■ WORK REQUIRED
Using the entries below, give the count of lines that hold "very". Say nothing besides the number.

■ RECORDS PROVIDED
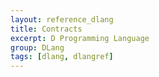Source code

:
 ```yaml
---
layout: reference_dlang
title: Contracts
excerpt: D Programming Language
group: DLang
tags: [dlang, dlangref]
---
```

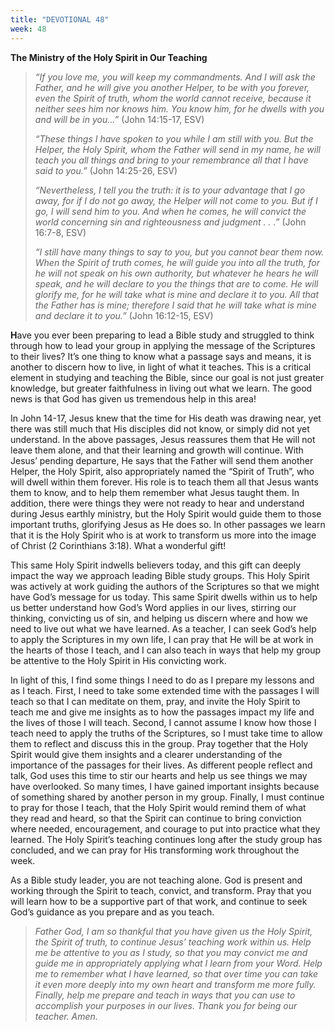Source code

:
 ```yaml
---
title: "DEVOTIONAL 48"
week: 48
---
```


**The Ministry of the Holy Spirit in Our Teaching**

> *“If you love me, you will keep my commandments. And I will ask the
> Father, and* *he will give you another Helper, to be with you forever,
> even the Spirit of truth, whom the world cannot receive, because it
> neither sees him nor knows him. You know him, for he dwells with you
> and will be in you…”* (John 14:15-17, ESV)
>
> *“These things I have spoken to you while I am still with you. But the
> Helper, the Holy Spirit, whom the Father will send in my name, he will
> teach you all things and bring to your remembrance all that I have
> said to you.”* (John 14:25-26, ESV)
>
> *“Nevertheless, I tell you the truth: it is to your advantage that I
> go away, for if I do not go away, the Helper will not come to you. But
> if I go, I will send him to you. And when he comes, he will convict
> the world concerning sin and righteousness and judgment . . .”* (John
> 16:7-8, ESV)
>
> *“I still have many things to say to you, but you cannot bear them
> now. When the Spirit of truth comes, he will guide you into all the
> truth, for he will not speak on his own authority, but whatever he
> hears he will speak, and he will declare to you the things that are to
> come. He will glorify me, for he will take what is mine and declare it
> to you. All that the Father has is mine; therefore I said that he will
> take what is mine and declare it to you.”* (John 16:12-15, ESV)

**H**ave you ever been preparing to lead a Bible study and struggled to
think through how to lead your group in applying the message of the
Scriptures to their lives? It’s one thing to know what a passage says
and means, it is another to discern how to live, in light of what it
teaches. This is a critical element in studying and teaching the Bible,
since our goal is not just greater knowledge, but greater faithfulness
in living out what we learn. The good news is that God has given us
tremendous help in this area!

In John 14-17, Jesus knew that the time for His death was drawing near,
yet there was still much that His disciples did not know, or simply did
not yet understand. In the above passages, Jesus reassures them that He
will not leave them alone, and that their learning and growth will
continue. With Jesus’ pending departure, He says that the Father will
send them another Helper, the Holy Spirit, also appropriately named the
“Spirit of Truth”, who will dwell within them forever. His role is to
teach them all that Jesus wants them to know, and to help them remember
what Jesus taught them. In addition, there were things they were not
ready to hear and understand during Jesus earthly ministry, but the Holy
Spirit would guide them to those important truths, glorifying Jesus as
He does so. In other passages we learn that it is the Holy Spirit who is
at work to transform us more into the image of Christ (2 Corinthians
3:18). What a wonderful gift!

This same Holy Spirit indwells believers today, and this gift can deeply
impact the way we approach leading Bible study groups. This Holy Spirit
was actively at work guiding the authors of the Scriptures so that we
might have God’s message for us today. This same Spirit dwells within us
to help us better understand how God’s Word applies in our lives,
stirring our thinking, convicting us of sin, and helping us discern
where and how we need to live out what we have learned. As a teacher, I
can seek God’s help to apply the Scriptures in my own life, I can pray
that He will be at work in the hearts of those I teach, and I can also
teach in ways that help my group be attentive to the Holy Spirit in His
convicting work.

In light of this, I find some things I need to do as I prepare my
lessons and as I teach. First, I need to take some extended time with
the passages I will teach so that I can meditate on them, pray, and
invite the Holy Spirit to teach me and give me insights as to how the
passages impact my life and the lives of those I will teach. Second, I
cannot assume I know how those I teach need to apply the truths of the
Scriptures, so I must take time to allow them to reflect and discuss
this in the group. Pray together that the Holy Spirit would give them
insights and a clearer understanding of the importance of the passages
for their lives. As different people reflect and talk, God uses this
time to stir our hearts and help us see things we may have overlooked.
So many times, I have gained important insights because of something
shared by another person in my group. Finally, I must continue to pray
for those I teach, that the Holy Spirit would remind them of what they
read and heard, so that the Spirit can continue to bring conviction
where needed, encouragement, and courage to put into practice what they
learned. The Holy Spirit’s teaching continues long after the study group
has concluded, and we can pray for His transforming work throughout the
week.

As a Bible study leader, you are not teaching alone. God is present and
working through the Spirit to teach, convict, and transform. Pray that
you will learn how to be a supportive part of that work, and continue to
seek God’s guidance as you prepare and as you teach.

> *Father God, I am so thankful that you have given us the Holy Spirit,
> the Spirit of truth, to continue Jesus’ teaching work within us. Help
> me be attentive to you as I study, so that you may convict me and
> guide me in appropriately applying what I learn from your Word. Help
> me to remember what I have learned, so that over time you can take it
> even more deeply into my own heart and transform me more fully.
> Finally, help me prepare and teach in ways that you can use to
> accomplish your purposes in our lives. Thank you for being our
> teacher. Amen.*
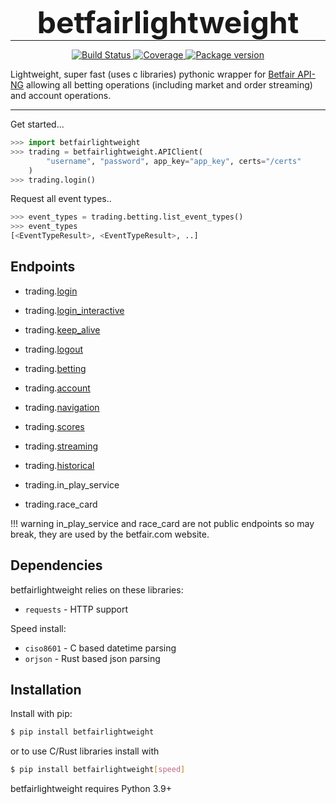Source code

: <h1 align="center" style="font-size: 3rem; margin: -15px 0">
betfairlightweight
</h1>

---

<div align="center">
<p>
<a href="https://travis-ci.org/liampauling/betfair">
    <img src="https://travis-ci.org/liampauling/betfair.svg?branch=master" alt="Build Status">
</a>
<a href="https://coveralls.io/github/liampauling/betfair?branch=master">
    <img src="https://coveralls.io/repos/github/liampauling/betfair/badge.svg?branch=master" alt="Coverage">
</a>
<a href="https://pypi.python.org/pypi/betfairlightweight">
    <img src="https://badge.fury.io/py/betfairlightweight.svg" alt="Package version">
</a>
</p>
</div>

Lightweight, super fast (uses c libraries) pythonic wrapper for [Betfair API-NG](https://docs.developer.betfair.com/display/1smk3cen4v3lu3yomq5qye0ni) allowing all betting operations (including market and order streaming) and account operations.

---

Get started...

```python
>>> import betfairlightweight
>>> trading = betfairlightweight.APIClient(
        "username", "password", app_key="app_key", certs="/certs"
    )
>>> trading.login()
```

Request all event types..

```python
>>> event_types = trading.betting.list_event_types()
>>> event_types
[<EventTypeResult>, <EventTypeResult>, ..]
```

## Endpoints

- trading.[login](https://docs.developer.betfair.com/display/1smk3cen4v3lu3yomq5qye0ni/Non-Interactive+%28bot%29+login)
- trading.[login_interactive](https://docs.developer.betfair.com/display/1smk3cen4v3lu3yomq5qye0ni/Interactive+Login+-+API+Endpoint)
- trading.[keep_alive](https://docs.developer.betfair.com/pages/viewpage.action?pageId=3834909#Login&SessionManagement-KeepAlive)
- trading.[logout](https://docs.developer.betfair.com/pages/viewpage.action?pageId=3834909#Login&SessionManagement-Logout)

- trading.[betting](https://docs.developer.betfair.com/display/1smk3cen4v3lu3yomq5qye0ni/Betting+API)
- trading.[account](https://docs.developer.betfair.com/display/1smk3cen4v3lu3yomq5qye0ni/Accounts+API)
- trading.[navigation](https://docs.developer.betfair.com/display/1smk3cen4v3lu3yomq5qye0ni/Navigation+Data+For+Applications)
- trading.[scores](https://docs.developer.betfair.com/display/1smk3cen4v3lu3yomq5qye0ni/Race+Status+API)
- trading.[streaming](https://docs.developer.betfair.com/display/1smk3cen4v3lu3yomq5qye0ni/Exchange+Stream+API)
- trading.[historical](https://historicdata.betfair.com/#/apidocs)

- trading.in_play_service
- trading.race_card

!!! warning
    in_play_service and race_card are not public endpoints so may break, they are used by the betfair.com website.

## Dependencies

betfairlightweight relies on these libraries:

* `requests` - HTTP support

Speed install:

* `ciso8601` - C based datetime parsing
* `orjson` - Rust based json parsing

## Installation

Install with pip:

```bash
$ pip install betfairlightweight
```

or to use C/Rust libraries install with

```bash
$ pip install betfairlightweight[speed]
```

betfairlightweight requires Python 3.9+
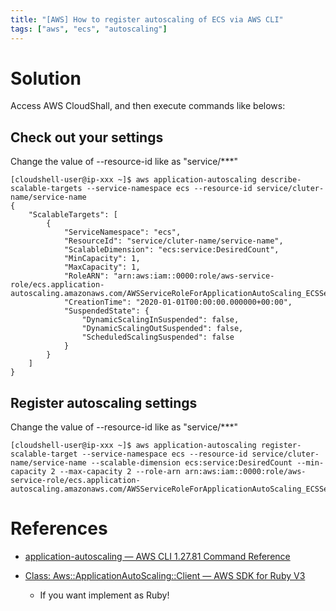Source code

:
 ```yaml
---
title: "[AWS] How to register autoscaling of ECS via AWS CLI"
tags: ["aws", "ecs", "autoscaling"]
---
```


# Solution
Access AWS CloudShall, and then execute commands like belows:

## Check out your settings
Change the value of --resource-id like as "service/***"
```
[cloudshell-user@ip-xxx ~]$ aws application-autoscaling describe-scalable-targets --service-namespace ecs --resource-id service/cluter-name/service-name
{
    "ScalableTargets": [
        {
            "ServiceNamespace": "ecs",
            "ResourceId": "service/cluter-name/service-name",
            "ScalableDimension": "ecs:service:DesiredCount",
            "MinCapacity": 1,
            "MaxCapacity": 1,
            "RoleARN": "arn:aws:iam::0000:role/aws-service-role/ecs.application-autoscaling.amazonaws.com/AWSServiceRoleForApplicationAutoScaling_ECSService",
            "CreationTime": "2020-01-01T00:00:00.000000+00:00",
            "SuspendedState": {
                "DynamicScalingInSuspended": false,
                "DynamicScalingOutSuspended": false,
                "ScheduledScalingSuspended": false
            }
        }
    ]
}
```

## Register autoscaling settings
Change the value of --resource-id like as "service/***"
```
[cloudshell-user@ip-xxx ~]$ aws application-autoscaling register-scalable-target --service-namespace ecs --resource-id service/cluter-name/service-name --scalable-dimension ecs:service:DesiredCount --min-capacity 2 --max-capacity 2 --role-arn arn:aws:iam::0000:role/aws-service-role/ecs.application-autoscaling.amazonaws.com/AWSServiceRoleForApplicationAutoScaling_ECSService 
```

# References
* [application-autoscaling — AWS CLI 1.27.81 Command Reference](https://docs.aws.amazon.com/cli/latest/reference/application-autoscaling/)

* [Class: Aws::ApplicationAutoScaling::Client — AWS SDK for Ruby V3](https://docs.aws.amazon.com/sdk-for-ruby/v3/api/Aws/ApplicationAutoScaling/Client.html)
  * If you want implement as Ruby!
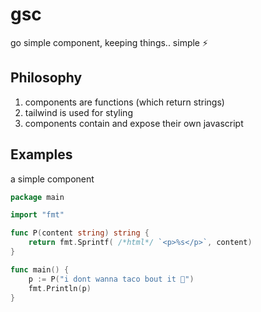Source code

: # gsc

go simple component, keeping things.. simple ⚡

## Philosophy

1. components are functions (which return strings)
2. tailwind is used for styling
3. components contain and expose their own javascript


## Examples

a simple component
```go
package main

import "fmt"

func P(content string) string {
	return fmt.Sprintf( /*html*/ `<p>%s</p>`, content)
}

func main() {
    p := P("i dont wanna taco bout it 🌮")
    fmt.Println(p)
}
```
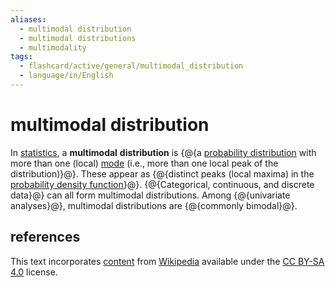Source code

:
 ```yaml
---
aliases:
  - multimodal distribution
  - multimodal distributions
  - multimodality
tags:
  - flashcard/active/general/multimodal_distribution
  - language/in/English
---
```


# multimodal distribution

In [statistics](statistics.md), a __multimodal__ __distribution__ is {@{a [probability distribution](probability%20distribution.md) with more than one (local) [mode](mode%20(statistics).md) (i.e., more than one local peak of the distribution)}@}. These appear as {@{distinct peaks (local maxima) in the [probability density function](probability%20density%20function.md)}@}. {@{Categorical, continuous, and discrete data}@} can all form multimodal distributions. Among {@{univariate analyses}@}, multimodal distributions are {@{commonly bimodal}@}. <!--SR:!2025-02-16,122,290!2025-01-17,94,290!2024-11-21,60,310!2025-02-16,122,290!2025-07-31,256,330-->

## references

This text incorporates [content](https://en.wikipedia.org/wiki/multimodal_distribution) from [Wikipedia](Wikipedia.md) available under the [CC BY-SA 4.0](https://creativecommons.org/licenses/by-sa/4.0/) license.
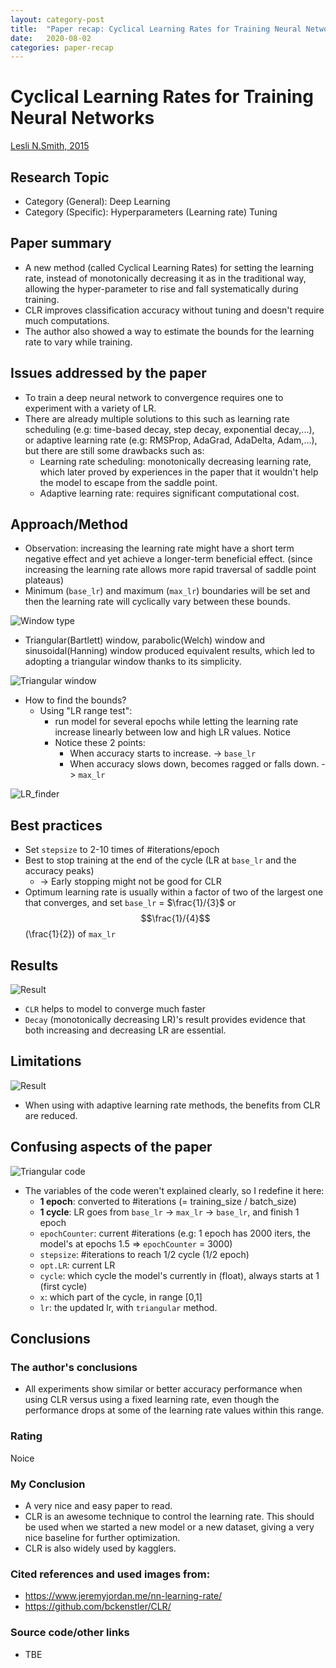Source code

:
 ```yaml
---
layout: category-post
title:  "Paper recap: Cyclical Learning Rates for Training Neural Networks"
date:   2020-08-02
categories: paper-recap
---
```

# Cyclical Learning Rates for Training Neural Networks
[Lesli N.Smith, 2015](https://arxiv.org/abs/1506.01186)
## Research Topic
- Category (General): Deep Learning
- Category (Specific): Hyperparameters (Learning rate) Tuning
## Paper summary
- A new method (called Cyclical Learning Rates) for setting the learning rate, instead of monotonically decreasing it as in the traditional way, allowing the hyper-parameter to rise and fall systematically during training.
- CLR improves classification accuracy without tuning and doesn't require much computations.
- The author also showed a way to estimate the bounds for the learning rate to vary while training.
## Issues addressed by the paper
- To train a deep neural network to convergence requires one to experiment with a variety of LR.
- There are already multiple solutions to this such as learning rate scheduling (e.g: time-based decay, step decay, exponential decay,...), or adaptive learning rate (e.g: RMSProp, AdaGrad, AdaDelta, Adam,...), but there are still some drawbacks such as:
  - Learning rate scheduling: monotonically decreasing learning rate, which later proved by experiences in the paper that it wouldn't help the model to escape from the saddle point.
  - Adaptive learning rate: requires significant computational cost.
## Approach/Method
- Observation: increasing the learning rate might have a short term negative effect and yet achieve a longer-term beneficial effect. (since increasing the learning rate allows more rapid traversal of saddle point plateaus)
- Minimum (`base_lr`) and maximum (`max_lr`) boundaries will be set and then the learning rate will cyclically vary between these bounds.

![Window type](/assets/images/clr/window.png)
- Triangular(Bartlett) window, parabolic(Welch) window and sinusoidal(Hanning) window produced equivalent results, which led to adopting a triangular window thanks to its simplicity.

![Triangular window](/assets/images/clr/triangular.png)

- How to find the bounds? 
  - Using "LR range test": 
    - run model for several epochs while letting the learning rate increase linearly between low and high LR values. Notice
    - Notice these 2 points:
      - When accuracy starts to increase. -> `base_lr`
      - When accuracy slows down, becomes ragged or falls down. -> `max_lr`

![LR_finder](/assets/images/clr/lr_range.png)
## Best practices
- Set `stepsize` to 2-10 times of #iterations/epoch
- Best to stop training at the end of the cycle (LR at `base_lr` and the accuracy peaks) 
  - -> Early stopping might not be good for CLR
- Optimum learning rate is usually within a factor of two of the largest one that converges, and set `base_lr` = $\frac{1}/{3}$ or $$\frac{1}/{4}$$ \(\frac{1}{2}\) of `max_lr`
## Results
![Result](/assets/images/clr/clr_result.png)
- `CLR` helps to model to converge much faster
- `Decay` (monotonically decreasing LR)'s result provides evidence that both increasing and decreasing LR are essential.
## Limitations
![Result](/assets/images/clr/clr_adaptive_result.png)
- When using with adaptive learning rate methods, the benefits from CLR are reduced.
## Confusing aspects of the paper
![Triangular code](/assets/images/clr/triangular_code.png)
- The variables of the code weren't explained clearly, so I redefine it here:
  - **1 epoch**: converted to #iterations (= training_size / batch_size)
  - **1 cycle**: LR goes from `base_lr` -> `max_lr` -> `base_lr`, and finish 1 epoch
  - `epochCounter`: current #iterations (e.g: 1 epoch has 2000 iters, the model's at epochs 1.5 => `epochCounter` = 3000)
  - `stepsize`: #iterations to reach 1/2 cycle (1/2 epoch)
  - `opt.LR`: current LR
  - `cycle`: which cycle the model's currently in (float), always starts at 1 (first cycle)
  - `x`: which part of the cycle, in range \[0,1\]
  - `lr`: the updated lr, with `triangular` method.
## Conclusions
### The author's conclusions
- All experiments show similar or better accuracy performance when using CLR versus using a fixed learning rate, even though the performance drops at some of the learning rate values within this range.
### Rating
Noice
### My Conclusion
- A very nice and easy paper to read.
- CLR is an awesome technique to control the learning rate. This should be used when we started a new model or a new dataset, giving a very nice baseline for further optimization.
- CLR is also widely used by kagglers.
### Cited references and used images from:
- https://www.jeremyjordan.me/nn-learning-rate/ 
- https://github.com/bckenstler/CLR/
### Source code/other links
- TBE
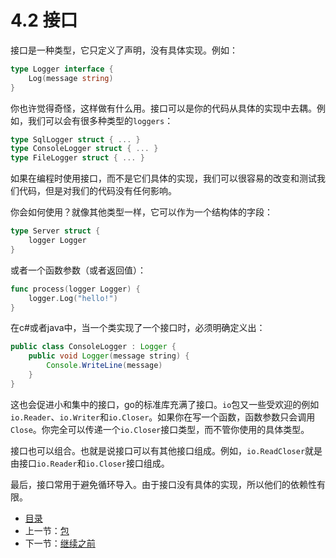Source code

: # 4.2 接口

接口是一种类型，它只定义了声明，没有具体实现。例如：

```go
type Logger interface {
    Log(message string)
}
```

你也许觉得奇怪，这样做有什么用。接口可以是你的代码从具体的实现中去耦。例如，我们可以会有很多种类型的`loggers`：

```go
type SqlLogger struct { ... }
type ConsoleLogger struct { ... }
type FileLogger struct { ... }
```

如果在编程时使用接口，而不是它们具体的实现，我们可以很容易的改变和测试我们代码，但是对我们的代码没有任何影响。

你会如何使用？就像其他类型一样，它可以作为一个结构体的字段：

```go
type Server struct {
    logger Logger
}
```

或者一个函数参数（或者返回值）：

```go
func process(logger Logger) {
    logger.Log("hello!")
}
```

在c#或者java中，当一个类实现了一个接口时，必须明确定义出：

```java
public class ConsoleLogger : Logger {
    public void Logger(message string) {
        Console.WriteLine(message)
    }
}
```

这也会促进小和集中的接口，go的标准库充满了接口。`io`包又一些受欢迎的例如`io.Reader`、`io.Writer`和`io.Closer`。如果你在写一个函数，函数参数只会调用`Close`。你完全可以传递一个`io.Closer`接口类型，而不管你使用的具体类型。

接口也可以组合。也就是说接口可以有其他接口组成。例如，`io.ReadCloser`就是由接口`io.Reader`和`io.Closer`接口组成。

最后，接口常用于避免循环导入。由于接口没有具体的实现，所以他们的依赖性有限。

- [目录](directory.md)
- 上一节：[包](4.1.md)
- 下一节：[继续之前](4.3.md)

■ ANSWER FOR THE TASK
2